***** Study material

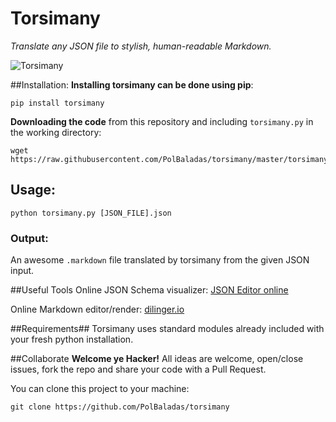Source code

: # Torsimany

*Translate any JSON file to stylish, human-readable Markdown.*

![Torsimany](https://cloud.githubusercontent.com/assets/3987198/22163287/7b89c26e-df52-11e6-8769-4bccf4471e37.jpg)

##Installation:
**Installing torsimany can be done using pip**:

```shell
pip install torsimany
```

**Downloading the code** from this repository and including `torsimany.py` in the working directory:

```shell
wget https://raw.githubusercontent.com/PolBaladas/torsimany/master/torsimany.py
```

## Usage:
```shell
python torsimany.py [JSON_FILE].json
```
### Output:
An awesome `.markdown` file translated by torsimany from the given JSON input.

##Useful Tools
Online JSON Schema visualizer: [JSON Editor online](http://www.jsoneditoronline.org/)

Online Markdown editor/render: [dilinger.io](http://dillinger.io/)

##Requirements##
Torsimany uses standard modules already included with your fresh python installation.

##Collaborate
**Welcome ye Hacker!**
All ideas are welcome, open/close issues, fork the repo and share your code with a Pull Request.

You can clone this project to your machine:
```shell
git clone https://github.com/PolBaladas/torsimany
```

**********

Try it = For this exercise, return every entry verbatim and omit all pictures.

Output for this exercise =
Source code

: # Torsimany

*Translate any JSON file to stylish, human-readable Markdown.*

![Torsimany](https://cloud.githubusercontent.com/assets/3987198/22163287/7b89c26e-df52-11e6-8769-4bccf4471e37.jpg)

##Installation:
**Installing torsimany can be done using pip**:

```shell
pip install torsimany
```

**Downloading the code** from this repository and including `torsimany.py` in the working directory:

```shell
wget https://raw.githubusercontent.com/PolBaladas/torsimany/master/torsimany.py
```

## Usage:
```shell
python torsimany.py [JSON_FILE].json
```
### Output:
An awesome `.markdown` file translated by torsimany from the given JSON input.

##Useful Tools
Online JSON Schema visualizer: [JSON Editor online](http://www.jsoneditoronline.org/)

Online Markdown editor/render: [dilinger.io](http://dillinger.io/)

##Requirements##
Torsimany uses standard modules already included with your fresh python installation.

##Collaborate
**Welcome ye Hacker!**
All ideas are welcome, open/close issues, fork the repo and share your code with a Pull Request.

You can clone this project to your machine:
```shell
git clone https://github.com/PolBaladas/torsimany
```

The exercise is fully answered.